(Goldman Sachs Tower -- New Jersey)
American International Group (AIG) just released the ordered list of counterparty payments that it had made last fall from the taxpayers’ and the Federal Reserve Bank’s initial $115 billion in bailout money to this company. According to this morning’s NY Times, Goldman Sachs was second on this recipient list at $8.1 billion. However, since then, AIG has received an additional $58 billion from the U.S. Treasury and Goldman now tops the list at $12.9 billion in total bailout largess … presumably to make good on additional Credit Default Swaps or other financial derivatives that Goldman took out with AIG. (Other large benefactors from U.S. taxpayer’s and Fed’s money, via AIG, include Deutsche Bank @ $11.8 billion, Societe Generale @ $11.9 billion, Merrill Lynch @ $6.8 billion, Barclays Bank @$8.5 billion, and UBS @ $5 billion.)
Now, there are many questions surrounding such counterparty payments … such as:
- Did Goldman Sachs or any other counterparty buy these Credit Default Swaps at a discount and then turn around and sell them back to AIG at 100 cents on the dollar? (Question originally posed by Senator Shelby from Alabama in a recent Senate hearing.)

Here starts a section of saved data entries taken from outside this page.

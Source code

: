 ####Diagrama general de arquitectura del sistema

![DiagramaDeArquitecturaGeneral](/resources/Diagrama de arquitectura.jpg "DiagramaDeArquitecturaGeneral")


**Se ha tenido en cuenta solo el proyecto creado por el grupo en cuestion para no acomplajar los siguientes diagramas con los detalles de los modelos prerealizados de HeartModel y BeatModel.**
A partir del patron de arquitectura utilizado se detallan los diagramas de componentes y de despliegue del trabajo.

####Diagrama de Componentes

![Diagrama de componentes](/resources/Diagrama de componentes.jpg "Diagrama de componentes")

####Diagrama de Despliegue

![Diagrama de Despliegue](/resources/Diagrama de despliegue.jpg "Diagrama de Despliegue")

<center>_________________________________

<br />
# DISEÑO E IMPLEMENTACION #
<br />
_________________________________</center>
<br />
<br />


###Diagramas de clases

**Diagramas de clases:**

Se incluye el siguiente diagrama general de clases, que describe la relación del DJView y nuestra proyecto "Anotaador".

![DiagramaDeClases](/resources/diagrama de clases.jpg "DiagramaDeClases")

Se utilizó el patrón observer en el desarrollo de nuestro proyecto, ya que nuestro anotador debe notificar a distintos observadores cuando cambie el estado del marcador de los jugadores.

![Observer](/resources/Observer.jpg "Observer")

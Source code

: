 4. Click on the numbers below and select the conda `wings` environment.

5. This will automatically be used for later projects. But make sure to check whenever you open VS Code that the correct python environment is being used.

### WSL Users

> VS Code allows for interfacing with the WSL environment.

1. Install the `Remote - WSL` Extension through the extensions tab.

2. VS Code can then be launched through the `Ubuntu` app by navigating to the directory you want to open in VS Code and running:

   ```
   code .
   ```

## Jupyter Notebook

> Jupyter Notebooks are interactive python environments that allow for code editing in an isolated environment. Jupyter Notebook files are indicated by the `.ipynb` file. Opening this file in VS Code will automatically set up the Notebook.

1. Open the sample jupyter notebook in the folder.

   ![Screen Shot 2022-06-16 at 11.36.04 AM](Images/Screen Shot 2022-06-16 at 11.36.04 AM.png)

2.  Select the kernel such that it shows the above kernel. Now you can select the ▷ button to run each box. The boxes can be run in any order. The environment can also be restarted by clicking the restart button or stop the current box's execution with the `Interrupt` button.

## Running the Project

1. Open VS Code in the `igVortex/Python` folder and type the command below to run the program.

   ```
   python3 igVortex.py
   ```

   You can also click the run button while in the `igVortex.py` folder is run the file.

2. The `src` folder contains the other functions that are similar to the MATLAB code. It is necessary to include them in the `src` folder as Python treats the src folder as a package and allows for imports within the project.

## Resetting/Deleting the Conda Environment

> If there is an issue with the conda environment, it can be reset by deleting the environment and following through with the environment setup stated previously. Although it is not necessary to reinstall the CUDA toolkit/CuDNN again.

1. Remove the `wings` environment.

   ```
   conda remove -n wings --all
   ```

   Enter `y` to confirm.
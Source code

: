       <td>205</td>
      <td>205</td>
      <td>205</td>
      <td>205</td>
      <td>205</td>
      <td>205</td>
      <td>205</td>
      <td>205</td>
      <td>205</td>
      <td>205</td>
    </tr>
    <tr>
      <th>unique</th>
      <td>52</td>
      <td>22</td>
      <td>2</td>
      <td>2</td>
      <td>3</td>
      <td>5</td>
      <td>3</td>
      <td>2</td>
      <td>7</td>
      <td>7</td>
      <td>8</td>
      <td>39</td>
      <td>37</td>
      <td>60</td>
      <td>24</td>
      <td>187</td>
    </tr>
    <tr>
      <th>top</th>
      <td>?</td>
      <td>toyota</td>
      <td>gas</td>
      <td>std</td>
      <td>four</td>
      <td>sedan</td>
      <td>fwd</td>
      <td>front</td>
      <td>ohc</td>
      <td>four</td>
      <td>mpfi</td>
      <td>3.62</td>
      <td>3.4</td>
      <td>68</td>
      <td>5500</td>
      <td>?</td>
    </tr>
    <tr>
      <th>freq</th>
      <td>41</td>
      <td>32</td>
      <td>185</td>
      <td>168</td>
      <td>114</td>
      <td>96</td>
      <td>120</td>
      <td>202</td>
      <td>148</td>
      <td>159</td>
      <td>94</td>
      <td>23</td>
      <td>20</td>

- Did AIG negotiate with any or all these counterparties to pay them something less than full par value for these CDSs as would be expected? (Question originally asked in a recent House hearing on AIG).
- Since Hank Paulson, the then Secretary of the Treasury under G.W. Bush, was a former Goldman Sachs Chairman and CEO … were such pass-through payments to Goldman Sachs from the U.S. Treasury and Federal Reserve Bank a possible conflict of interest? At the time, was Paulson made aware of this seeming breach of faith?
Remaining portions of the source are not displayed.